When I started this blog, I worried about how I’d be perceived in the infosec community. By that point my need to rip the skeletons out of my closet overrode such concern, but I held my breath and sweated it for a few days. I didn’t expect the eventual response, though I probably should have.
My work community started opening up about their own struggles with depression, anxiety and the resulting addictions. These were and still are people that are tough as steel, which was actually comforting. If people like that could let cracks in their armor show, perhaps I wasn’t so crazy after all.
The work of breaking the stigmas around mental illness took on a more intense urgency for me, and here we are, more than three years later.
Related posts:
“Friends of the Gifted Need to Learn Suicide Prevention Tactics”
“Fired for Being Depressed”
“Mental Illness and Cybersecurity”
I’ve had my bouts of job burnout and all the depression and anxiety that goes with it, though most of it was before I started focusing on infosec. As an editor at a daily paper, I struggled to keep newsroom politics from getting to me. I tried to stay above all the backstabbing, criticism from upper management and side effects that came from working late-night hours. I failed, at least for a while, and conducted myself in ways I’m ashamed of to this day.
When I finally got out of the mainstream news business and landed in a much more supportive office environment, I remained on edge. On the surface I appeared calm, and the bosses were happy with the work I was doing. But inside I was dying, one traumatized molecule at a time.
I eventually found my way out of it. But when someone in my work circle is going through something similar, I can spot it from a mile away.
Fortunately, I’m not the only one who can.
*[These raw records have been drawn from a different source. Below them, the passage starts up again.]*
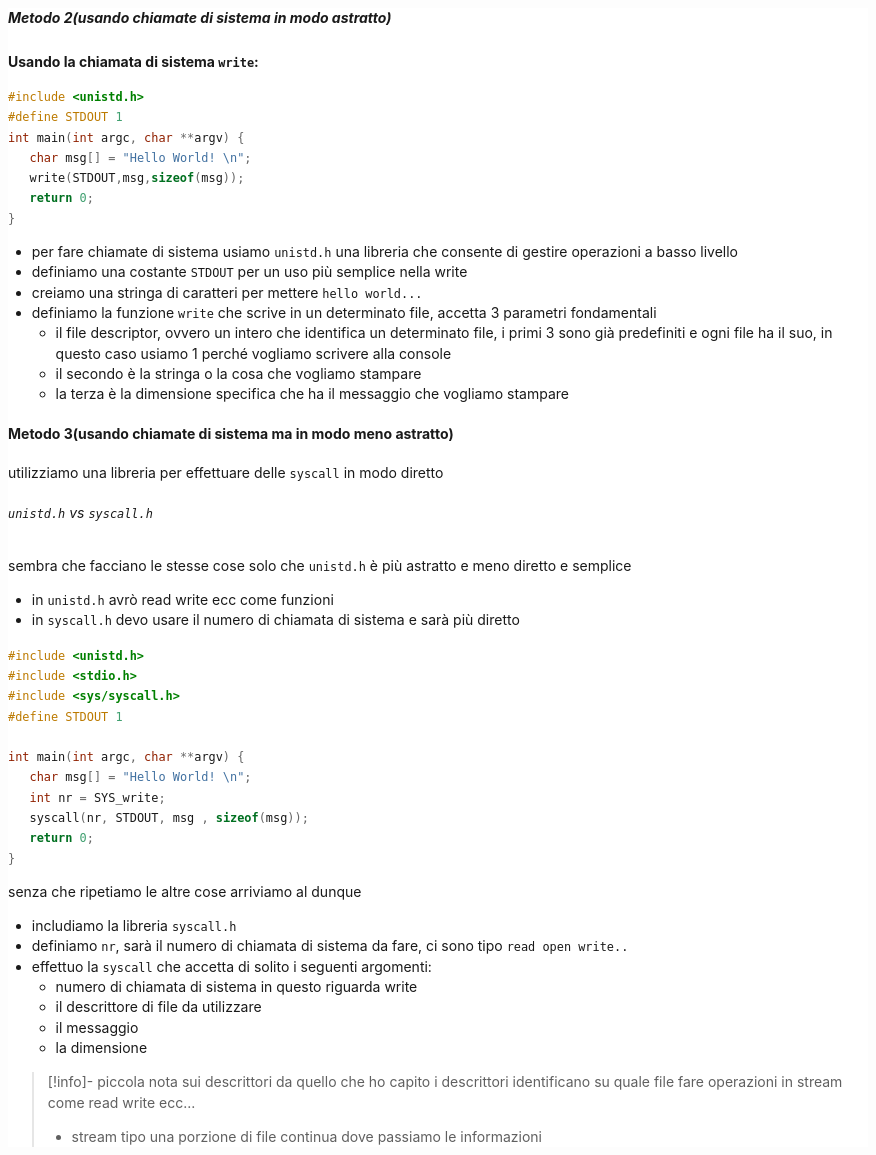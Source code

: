 ##### Metodo 2(usando chiamate di sistema in modo astratto)
**Usando la chiamata di sistema `write`:**
```c
#include <unistd.h>
#define STDOUT 1
int main(int argc, char **argv) {
   char msg[] = "Hello World! \n";
   write(STDOUT,msg,sizeof(msg));
   return 0;
}
```
- per fare chiamate di sistema usiamo `unistd.h` una libreria che consente di gestire operazioni a basso livello
- definiamo una costante `STDOUT` per un uso più semplice nella write
- creiamo una stringa di caratteri per mettere `hello world...`
- definiamo la funzione `write` che scrive in un determinato file, accetta 3 parametri fondamentali
	- il file descriptor, ovvero un intero che identifica un determinato file, i primi 3 sono già 
	 predefiniti e ogni file ha il suo, in questo caso usiamo 1 perché vogliamo scrivere alla console
	- il secondo è la stringa o la cosa che vogliamo stampare
	- la terza è la dimensione specifica che ha il messaggio che vogliamo stampare

#### Metodo 3(usando chiamate di sistema ma in modo meno astratto)
utilizziamo una libreria per effettuare delle `syscall` in modo diretto

###### `unistd.h` vs `syscall.h`
sembra che facciano le stesse cose solo che `unistd.h` è più astratto e meno diretto e semplice
- in `unistd.h` avrò read write ecc come funzioni
- in `syscall.h` devo usare il numero di chiamata di sistema e sarà più diretto
```c
#include <unistd.h>
#include <stdio.h>
#include <sys/syscall.h>
#define STDOUT 1

int main(int argc, char **argv) {
   char msg[] = "Hello World! \n";
   int nr = SYS_write;
   syscall(nr, STDOUT, msg , sizeof(msg));
   return 0;
}
```
senza che ripetiamo le altre cose arriviamo al dunque
- includiamo la libreria `syscall.h`
- definiamo `nr`, sarà il numero di chiamata di sistema da fare, ci sono tipo `read open write..`
- effettuo la `syscall` che accetta di solito i seguenti argomenti:
	- numero di chiamata di sistema in questo riguarda write
	- il descrittore di file da utilizzare
	- il messaggio
	- la dimensione

>[!info]- piccola nota sui descrittori
>da quello che ho capito i descrittori identificano su quale file fare operazioni in stream
>come read write ecc...
>- stream tipo una porzione di file continua dove passiamo le informazioni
I’m proud of the friends who started the Information Technology Burnout Project. They are breaking the stigma and, through the website, offer coping tools and inspirational stories that can and will make a difference.
One such friend noted last week that the project has lost some momentum since last year’s RSA Conference, mainly because everyone is increasingly busy with work projects. He’s hoping to rekindle the earlier momentum and asked for help.
Count me in, starting with this post.
Bill, I am approaching the 1 year anniversary (April 6, 2012) since being ordered off work by my doctor for stress leave. U went in to be evaluated for ADHD and came out diagnosed with that and severe depression. That was the beginning of my journey. I wasn’t able to work it out with my employer and never went back.
My diagnosis of both helped me tremendously and opened both my personality and my world. I also want to thank you for your openness as that gave me courage enough to be forward with my issues. Sadly, it has likely cost me several opportunities but as my doctor stated, people with severe ADHD often do better as their own boss.
I would like to help out the project if needed as i think it would also be helpful in my newly found path. Thanks for the insperation even if its not intended.